Blueprint: Qualitative and Quantitative Clickstream Event Analysis
The amount of clickstream data being processed and stored at the Analytics front was enormous. If we could offer users with a platform through which they could derive results, without having the required technical expertise, it would automate a lot of processes at Myntra, which are currently being done manually.
The lesser the human intervention in deriving results and analysis out of data, the better the conclusions.
The major motivation to build an application to verify the clickstream events, qualitatively and quantitatively arose when we noticed the cross team dependencies to get the required data. Often the Applications team would have to rely on the Data Insights team to verify if the roll out of the new application was successful, in terms of receiving the desired number of events and maintaining a similar ratio across various dimensions (for eg, screen load events per session).
Another use-case where Blueprint could play an important role was in multi-tenancy efforts being undertaken across organisation. The event quality leg of Blueprint could make the event definitions accessible to the tenants (Myntra and Jabong), and the various teams internally could refer to the existing event definitions to unify the structures in the future releases.
Business Use Cases
- Notifying appropriate owners about the obsolete applications and events, which have not been recorded from a considerable amount of time.
- Reporting of new applications, events and keys contained within the event body.
- Elimination of manual efforts required for drawing conclusions from the numbers related to clickstream data.
- Easing the attainment of multi-tenancy, by minimising the error ratio and unifying the event structures.
- An automated process to ensure a safe application roll out, by multiple numbers/percentage verification stages.
The architecture primarily deals with two parts, a) Data Ingestion and Processing and b) Services.
Blueprint is powered by:
- Analytics Data Pipeline, Meterial: It records clickstream events from various user facing applications and allows the Elastic Load Balancer (ELB) to distribute the events to various Heimdals, which are Kafka producers written in Go Lang. Secor then takes theresponsibility of reading clickstream events from various Kafka queues and put them into the Data Lake.
- Apache Spark and Database: We consume the raw JSON events, which are stored in specific buckets of the Amazon S3. The Spark jobs, written in Scala, act on them inorder to crunch the useful information out of it and store it in the MySQL, which we use as the primary Blueprint database.
- Services: The Blueprint backend services have been designed using Spring Boot, written in Java, while the frontend in powered using ReactJS.

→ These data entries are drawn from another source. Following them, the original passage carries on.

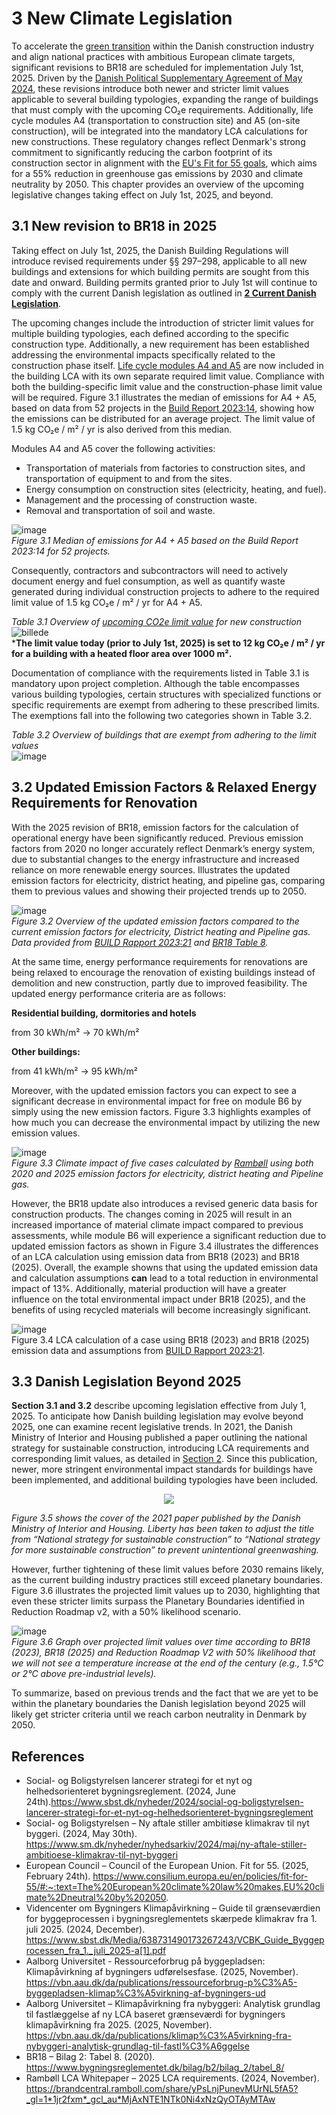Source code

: # 3 New Climate Legislation

To accelerate the [green transition](https://www.sbst.dk/nyheder/2024/social-og-boligstyrelsen-lancerer-strategi-for-et-nyt-og-helhedsorienteret-bygningsreglement) within the Danish construction industry and align national practices with ambitious European climate targets, significant revisions to BR18 are scheduled for implementation July 1st, 2025. Driven by the [Danish Political Supplementary Agreement of May 2024](https://www.sm.dk/nyheder/nyhedsarkiv/2024/maj/ny-aftale-stiller-ambitioese-klimakrav-til-nyt-byggeri), these revisions introduce both newer and stricter limit values applicable to several building typologies, expanding the range of buildings that must comply with the upcoming CO₂e requirements. Additionally, life cycle modules A4 (transportation to construction site) and A5 (on-site construction), will be integrated into the mandatory LCA calculations for new constructions. These regulatory changes reflect Denmark's strong commitment to significantly reducing the carbon footprint of its construction sector in alignment with the [EU's Fit for 55 goals](https://www.consilium.europa.eu/en/policies/fit-for-55/#:~:text=The%20European%20climate%20law%20makes,EU%20climate%2Dneutral%20by%202050), which aims for a 55% reduction in greenhouse gas emissions by 2030 and climate neutrality by 2050. This chapter provides an overview of the upcoming legislative changes taking effect on July 1st, 2025, and beyond. 

## 3.1 New revision to BR18 in 2025

Taking effect on July 1st, 2025, the Danish Building Regulations will introduce revised requirements under §§ 297–298, applicable to all new buildings and extensions for which building permits are sought from this date and onward. Building permits granted prior to July 1st will continue to comply with the current Danish legislation as outlined in [**2 Current Danish Legislation**](2_CurrentDanishLegislation.md).

The upcoming changes include the introduction of stricter limit values for multiple building typologies, each defined according to the specific construction type. Additionally, a new requirement has been established addressing the environmental impacts specifically related to the construction phase itself. [Life cycle modules A4 and A5](https://www.sbst.dk/Media/638731490173267243/VCBK_Guide_Byggeprocessen_fra_1._juli_2025-a%5b1%5d.pdf) are now included in the building LCA with its own separate required limit value. Compliance with both the building-specific limit value and the construction-phase limit value will be required. Figure 3.1 illustrates the median of emissions for A4 + A5, based on data from 52 projects in the [Build Report 2023:14](https://vbn.aau.dk/da/publications/ressourceforbrug-p%C3%A5-byggepladsen-klimap%C3%A5virkning-af-bygningers-ud), showing how the emissions can be distributed for an average project. The limit value of 1.5 kg CO₂e / m² / yr is also derived from this median.

 Modules A4 and A5 cover the following activities: 
- Transportation of materials from factories to construction sites, and transportation of equipment to and from the sites.
- Energy consumption on construction sites (electricity, heating, and fuel).
- Management and the processing of construction waste. 
- Removal and transportation of soil and waste.

![image](https://github.com/user-attachments/assets/79fc56a2-a851-46cf-8fdc-de946ff151bf)  
*Figure 3.1 Median of emissions for A4 + A5 based on the Build Report 2023:14 for 52 projects.*

Consequently, contractors and subcontractors will need to actively document energy and fuel consumption, as well as quantify waste generated during individual construction projects to adhere to the required limit value of 1.5 kg CO₂e / m² / yr for A4 + A5.

*Table 3.1 Overview of [upcoming CO2e limit value](https://www.sm.dk/nyheder/nyhedsarkiv/2024/maj/ny-aftale-stiller-ambitioese-klimakrav-til-nyt-byggeri) for new construction*  
![billede](https://github.com/user-attachments/assets/f9300596-b948-4027-bd2d-035ca3404751)  
***The limit value today (prior to July 1st, 2025) is set to 12 kg CO₂e / m² / yr for a building with a heated floor area over 1000 m².**

Documentation of compliance with the requirements listed in Table 3.1 is mandatory upon project completion. Although the table encompasses various building typologies, certain structures with specialized functions or specific requirements are exempt from adhering to these prescribed limits. The exemptions fall into the following two categories shown in Table 3.2.

*Table 3.2 Overview of buildings that are exempt from adhering to the limit values*  
![image](https://github.com/user-attachments/assets/f0de114f-f1b0-4b71-86ed-9b9338898e17)


## 3.2 Updated Emission Factors & Relaxed Energy Requirements for Renovation 

With the 2025 revision of BR18, emission factors for the calculation of operational energy have been significantly reduced. Previous emission factors from 2020 no longer accurately reflect Denmark’s energy system, due to substantial changes to the energy infrastructure and increased reliance on more renewable energy sources. Illustrates the updated emission factors for electricity, district heating, and pipeline gas, comparing them to previous values and showing their projected trends up to 2050.

![image](https://github.com/user-attachments/assets/d6b2853f-be5c-4ff3-b7dd-d8fb1827d6d0)  
*Figure 3.2 Overview of the updated emission factors compared to the current emission factors for electricity, District heating and Pipeline gas. Data provided from [BUILD Rapport 2023:21](https://vbn.aau.dk/da/publications/klimap%C3%A5virkning-fra-nybyggeri-analytisk-grundlag-til-fastl%C3%A6ggelse)  and [BR18 Table 8](https://www.bygningsreglementet.dk/bilag/b2/bilag_2/tabel_8/).*

At the same time, energy performance requirements for renovations are being relaxed to encourage the renovation of existing buildings instead of demolition and new construction, partly due to improved feasibility. The updated energy performance criteria are as follows:

**Residential building, dormitories and hotels**

from 30 kWh/m² → 70 kWh/m²

**Other buildings:**

from 41 kWh/m² → 95 kWh/m²

Moreover, with the updated emission factors you can expect to see a significant decrease in environmental impact for free on module B6 by simply using the new emission factors. Figure 3.3  highlights examples of how much you can decrease the environmental impact by utilizing the new emission values.  

![image](https://github.com/user-attachments/assets/3dfdd4c5-2305-4075-aed7-d2146b6297e7)  
*Figure 3.3 Climate impact of five cases calculated by [Rambøll](https://brandcentral.ramboll.com/share/yPsLnjPunevMUrNL5fA5/assets/88161) using both 2020 and 2025 emission factors for electricity, district heating and Pipeline gas.*

However, the BR18 update also introduces a revised generic data basis for construction products. The changes coming in 2025 will result in an increased importance of material climate impact compared to previous assessments, while module B6 will experience a significant reduction due to updated emission factors as shown in  Figure 3.4  illustrates the differences of an LCA calculation using emission data from BR18 (2023) and BR18 (2025). Overall, the example showns that using the updated emission data and calculation assumptions **can** lead to a total reduction in environmental impact of 13%. Additionally, material production will have a greater influence on the total environmental impact under BR18 (2025), and the benefits of using recycled materials will become increasingly significant.

![image](https://github.com/user-attachments/assets/e800b151-9fa6-4230-8bc5-f9b028021805)  
Figure 3.4 LCA calculation of a case using BR18 (2023) and BR18 (2025) emission data and assumptions from [BUILD Rapport 2023:21](https://vbn.aau.dk/da/publications/klimap%C3%A5virkning-fra-nybyggeri-analytisk-grundlag-til-fastl%C3%A6ggelse). 

## 3.3 Danish Legislation Beyond 2025

**Section 3.1 and 3.2** describe upcoming legislation effective from July 1, 2025. To anticipate how Danish building legislation may evolve beyond 2025, one can examine recent legislative trends. In 2021, the Danish Ministry of Interior and Housing published a paper outlining the national strategy for sustainable construction, introducing LCA requirements and corresponding limit values, as detailed in [Section 2](2_CurrentDanishLegislation.md). Since this publication, newer, more stringent environmental impact standards for buildings have been implemented, and additional building typologies have been included.

<p align="center">
  <img src="https://github.com/user-attachments/assets/d77d4aa1-e59e-40f7-8cb9-93465f7cce9a">
</p>  

*Figure 3.5 shows the cover of the 2021 paper published by the Danish Ministry of Interior and Housing. Liberty has been taken to adjust the title from “National strategy for sustainable construction” to “National strategy for more sustainable construction” to prevent unintentional greenwashing.*

However, further tightening of these limit values before 2030 remains likely, as the current building industry practices still exceed planetary boundaries. Figure 3.6 illustrates the projected limit values up to 2030, highlighting that even these stricter limits surpass the Planetary Boundaries identified in Reduction Roadmap v2, with a 50% likelihood scenario.

![image](https://github.com/user-attachments/assets/6c588a18-0e07-409b-89aa-6d10035e6e0c)  
*Figure 3.6 Graph over projected limit values over time according to BR18 (2023), BR18 (2025) and Reduction Roadmap V2 with 50% likelihood that we will not see a temperature increase at the end of the century (e.g., 1.5°C or 2°C above pre-industrial levels).*

To summarize, based on previous trends and the fact that we are yet to be within the planetary boundaries the Danish legislation beyond 2025 will likely get stricter criteria until we reach carbon neutrality in Denmark by 2050.

## References
- Social- og Boligstyrelsen lancerer strategi for et nyt og helhedsorienteret bygningsreglement. (2024, June 24th).https://www.sbst.dk/nyheder/2024/social-og-boligstyrelsen-lancerer-strategi-for-et-nyt-og-helhedsorienteret-bygningsreglement
- Social- og Boligstyrelsen – Ny aftale stiller ambitiøse klimakrav til nyt byggeri. (2024, May 30th). https://www.sm.dk/nyheder/nyhedsarkiv/2024/maj/ny-aftale-stiller-ambitioese-klimakrav-til-nyt-byggeri 
- European Council – Council of the European Union. Fit for 55. (2025, February 24th). https://www.consilium.europa.eu/en/policies/fit-for-55/#:~:text=The%20European%20climate%20law%20makes,EU%20climate%2Dneutral%20by%202050.
- Videncenter om Bygningers Klimapåvirkning – Guide til grænseværdien for byggeprocessen i bygningsreglementets skærpede klimakrav fra 1. juli 2025. (2024, December). https://www.sbst.dk/Media/638731490173267243/VCBK_Guide_Byggeprocessen_fra_1._juli_2025-a[1].pdf
- Aalborg Universitet - Ressourceforbrug på byggepladsen: Klimapåvirkning af bygningers udførelsesfase. (2025, November). https://vbn.aau.dk/da/publications/ressourceforbrug-p%C3%A5-byggepladsen-klimap%C3%A5virkning-af-bygningers-ud 
- Aalborg Universitet – Klimapåvirkning fra nybyggeri: Analytisk grundlag til fastlæggelse af ny LCA baseret grænseværdi for bygningers klimapåvirkning fra 2025. (2025, November). https://vbn.aau.dk/da/publications/klimap%C3%A5virkning-fra-nybyggeri-analytisk-grundlag-til-fastl%C3%A6ggelse 
- BR18 – Bilag 2: Tabel 8. (2020). https://www.bygningsreglementet.dk/bilag/b2/bilag_2/tabel_8/
- Rambøll LCA Whitepaper – 2025 LCA requirements. (2024, November). 
https://brandcentral.ramboll.com/share/yPsLnjPunevMUrNL5fA5?_gl=1*1jr2fxm*_gcl_au*MjAxNTE1NTk0Ni4xNzQyOTAyMTAw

The data processing layer acts as the backbone to the entire Blueprint project. This process can logically be divided into two legs, one being the Metadata Processor and the other one being the Events Processor.
The metadata processor ran once, during the time on initiation of Blueprint and it consumed a month’s data. This was done in order to obtain all the applications and events received in that period. This job also was able to produce the valid combinations of the two.
The second leg — events processor, which runs every hour consumes clickstream events for all the available tenants (Myntra and Jabong, at the time of writing this post) and checks for any new event or new application, or even a new combination of the two. Then an additional step that it performs is to store the count of individual events, being received from a specific application, triggered from an internal screen. For eg, addToCart was recorded 1200 times from Products Page on MyntraRetail v3.2 from Android.
Another functionality handled by the hourly job is the upsertion (update/insert) operation for the event and application combination to the database. Incase we receive a combination that already exists in our database, we would need to update the last seen of that specific event. And in the cases where a new combination is recorded, the first seen has to be inserted so that appropriate notifications can be triggered.
This project wouldn’t have been possible without the support received from the entire Data Products and Platform Team. I’d like to thank Apurva Shah for the constant motivation during my internship. I greatly value the guidance received from my mentor, Karshit Jaiswal throughout the development process.